“It is back to six-hour-long road trips or boat rides,” grumbled an aid worker.
Chris Kaye, WFP country director, confirmed that the service had been discontinued. The agency had started off with a fleet of 10 helicopters after Cyclone Nargis struck Myanmar on 2 and 3 May 2008. The service delivered 1,119MT of life-saving supplies, including food and shelter materials, and transported thousands of aid workers and people needing urgent assistance.
The operation was reduced to a single helicopter in recent months but continued to provide critical access to the delta not only for WFP but the entire humanitarian community as roads are often inaccessible after rains.

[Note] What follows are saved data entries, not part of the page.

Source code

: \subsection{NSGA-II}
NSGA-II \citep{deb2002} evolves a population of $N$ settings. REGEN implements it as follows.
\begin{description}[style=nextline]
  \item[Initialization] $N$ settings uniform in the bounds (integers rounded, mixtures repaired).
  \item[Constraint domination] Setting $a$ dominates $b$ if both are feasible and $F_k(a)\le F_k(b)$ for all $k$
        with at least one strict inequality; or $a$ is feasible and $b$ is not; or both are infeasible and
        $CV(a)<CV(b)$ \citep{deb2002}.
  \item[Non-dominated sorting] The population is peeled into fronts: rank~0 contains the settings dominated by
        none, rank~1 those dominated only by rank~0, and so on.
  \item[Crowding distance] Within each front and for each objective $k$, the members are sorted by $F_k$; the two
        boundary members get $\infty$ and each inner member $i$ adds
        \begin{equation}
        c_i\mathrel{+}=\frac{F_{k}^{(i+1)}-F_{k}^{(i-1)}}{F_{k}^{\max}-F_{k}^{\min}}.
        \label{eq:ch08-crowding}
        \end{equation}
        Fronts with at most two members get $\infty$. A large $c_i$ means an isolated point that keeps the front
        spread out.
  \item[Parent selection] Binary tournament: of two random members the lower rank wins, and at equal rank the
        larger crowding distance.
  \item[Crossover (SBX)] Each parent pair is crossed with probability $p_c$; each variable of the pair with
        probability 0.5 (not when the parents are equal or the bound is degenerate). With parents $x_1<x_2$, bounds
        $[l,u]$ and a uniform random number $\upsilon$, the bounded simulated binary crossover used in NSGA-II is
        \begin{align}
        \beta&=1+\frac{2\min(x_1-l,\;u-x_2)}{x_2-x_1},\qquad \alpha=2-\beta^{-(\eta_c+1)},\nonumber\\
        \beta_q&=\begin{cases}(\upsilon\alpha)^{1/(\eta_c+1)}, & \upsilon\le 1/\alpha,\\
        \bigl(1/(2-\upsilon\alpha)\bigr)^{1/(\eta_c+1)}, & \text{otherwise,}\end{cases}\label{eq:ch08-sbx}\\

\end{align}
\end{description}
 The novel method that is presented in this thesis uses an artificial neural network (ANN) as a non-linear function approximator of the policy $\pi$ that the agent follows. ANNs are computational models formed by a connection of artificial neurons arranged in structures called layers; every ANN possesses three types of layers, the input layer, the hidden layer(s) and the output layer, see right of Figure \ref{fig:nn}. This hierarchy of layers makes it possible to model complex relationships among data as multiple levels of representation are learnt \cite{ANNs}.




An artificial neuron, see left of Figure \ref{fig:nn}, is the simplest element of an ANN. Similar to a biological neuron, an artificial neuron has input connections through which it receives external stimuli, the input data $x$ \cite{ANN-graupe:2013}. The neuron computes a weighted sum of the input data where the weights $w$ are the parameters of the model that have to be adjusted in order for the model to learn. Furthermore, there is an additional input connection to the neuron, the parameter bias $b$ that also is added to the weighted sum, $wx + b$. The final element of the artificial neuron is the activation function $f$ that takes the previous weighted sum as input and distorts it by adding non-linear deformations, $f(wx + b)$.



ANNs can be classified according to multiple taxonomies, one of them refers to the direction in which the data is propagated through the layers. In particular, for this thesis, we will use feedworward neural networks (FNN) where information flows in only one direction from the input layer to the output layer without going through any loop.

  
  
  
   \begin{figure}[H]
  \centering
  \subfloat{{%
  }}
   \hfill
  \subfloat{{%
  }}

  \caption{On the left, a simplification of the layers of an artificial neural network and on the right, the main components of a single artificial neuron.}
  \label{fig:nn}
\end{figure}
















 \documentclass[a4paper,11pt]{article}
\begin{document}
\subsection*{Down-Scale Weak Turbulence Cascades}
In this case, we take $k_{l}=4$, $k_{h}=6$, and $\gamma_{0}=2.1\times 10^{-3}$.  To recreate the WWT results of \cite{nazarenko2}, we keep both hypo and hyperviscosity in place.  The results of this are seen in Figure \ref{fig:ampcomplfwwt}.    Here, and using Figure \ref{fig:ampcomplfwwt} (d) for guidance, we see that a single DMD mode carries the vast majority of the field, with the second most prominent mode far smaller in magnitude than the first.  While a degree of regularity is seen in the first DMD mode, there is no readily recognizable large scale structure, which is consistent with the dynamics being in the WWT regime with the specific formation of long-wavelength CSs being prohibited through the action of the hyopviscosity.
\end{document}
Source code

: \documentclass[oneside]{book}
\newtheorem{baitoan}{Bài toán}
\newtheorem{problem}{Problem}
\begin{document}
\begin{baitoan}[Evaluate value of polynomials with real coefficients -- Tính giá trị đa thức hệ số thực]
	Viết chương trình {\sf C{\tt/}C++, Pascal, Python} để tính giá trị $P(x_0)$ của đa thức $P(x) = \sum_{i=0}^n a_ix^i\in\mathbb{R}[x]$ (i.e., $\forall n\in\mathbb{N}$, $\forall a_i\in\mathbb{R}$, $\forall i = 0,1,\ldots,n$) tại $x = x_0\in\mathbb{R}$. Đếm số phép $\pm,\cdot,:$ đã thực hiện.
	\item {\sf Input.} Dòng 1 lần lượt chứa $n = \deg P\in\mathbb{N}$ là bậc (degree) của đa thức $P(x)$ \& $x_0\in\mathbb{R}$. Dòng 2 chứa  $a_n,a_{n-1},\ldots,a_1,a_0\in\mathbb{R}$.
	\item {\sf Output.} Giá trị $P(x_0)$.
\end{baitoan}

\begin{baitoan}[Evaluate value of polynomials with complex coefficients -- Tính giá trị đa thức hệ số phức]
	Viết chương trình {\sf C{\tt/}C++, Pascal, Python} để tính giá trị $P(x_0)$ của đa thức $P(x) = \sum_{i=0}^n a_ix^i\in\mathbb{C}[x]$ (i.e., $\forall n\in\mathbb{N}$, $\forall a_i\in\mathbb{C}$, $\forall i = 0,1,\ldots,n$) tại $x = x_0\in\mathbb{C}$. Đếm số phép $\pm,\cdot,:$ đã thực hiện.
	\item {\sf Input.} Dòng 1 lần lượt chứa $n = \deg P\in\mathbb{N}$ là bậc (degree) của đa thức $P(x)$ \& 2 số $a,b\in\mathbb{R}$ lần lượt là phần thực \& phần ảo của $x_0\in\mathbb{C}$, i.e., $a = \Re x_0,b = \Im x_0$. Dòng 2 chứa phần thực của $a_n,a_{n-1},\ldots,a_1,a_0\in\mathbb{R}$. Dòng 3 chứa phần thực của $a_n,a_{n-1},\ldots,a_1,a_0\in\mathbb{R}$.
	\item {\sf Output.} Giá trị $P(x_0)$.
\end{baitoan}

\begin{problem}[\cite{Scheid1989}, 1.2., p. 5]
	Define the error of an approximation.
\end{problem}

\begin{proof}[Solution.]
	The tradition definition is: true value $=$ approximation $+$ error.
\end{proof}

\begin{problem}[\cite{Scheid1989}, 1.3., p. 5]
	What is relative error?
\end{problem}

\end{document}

"The service was a great convenience also for government officials and donors conducting assessments of the various post-Nargis programmes," said Thierry Delbreuve, head of the UN Office for the Coordination of Humanitarian Affairs in Myanmar.
However, Andrew Kirkwood, Save the Children's country director in Myanmar, pointed out that the continuation of the service had to be weighed up against the fact that the relief operations in the delta were no longer in an emergency phase and “maybe the funds allocated for the air service could be better used elsewhere now”.
Aid operations, after Nargis killed nearly 140,000 people and affected 2.4 million, are now in a recovery phase, with thousands of beneficiaries.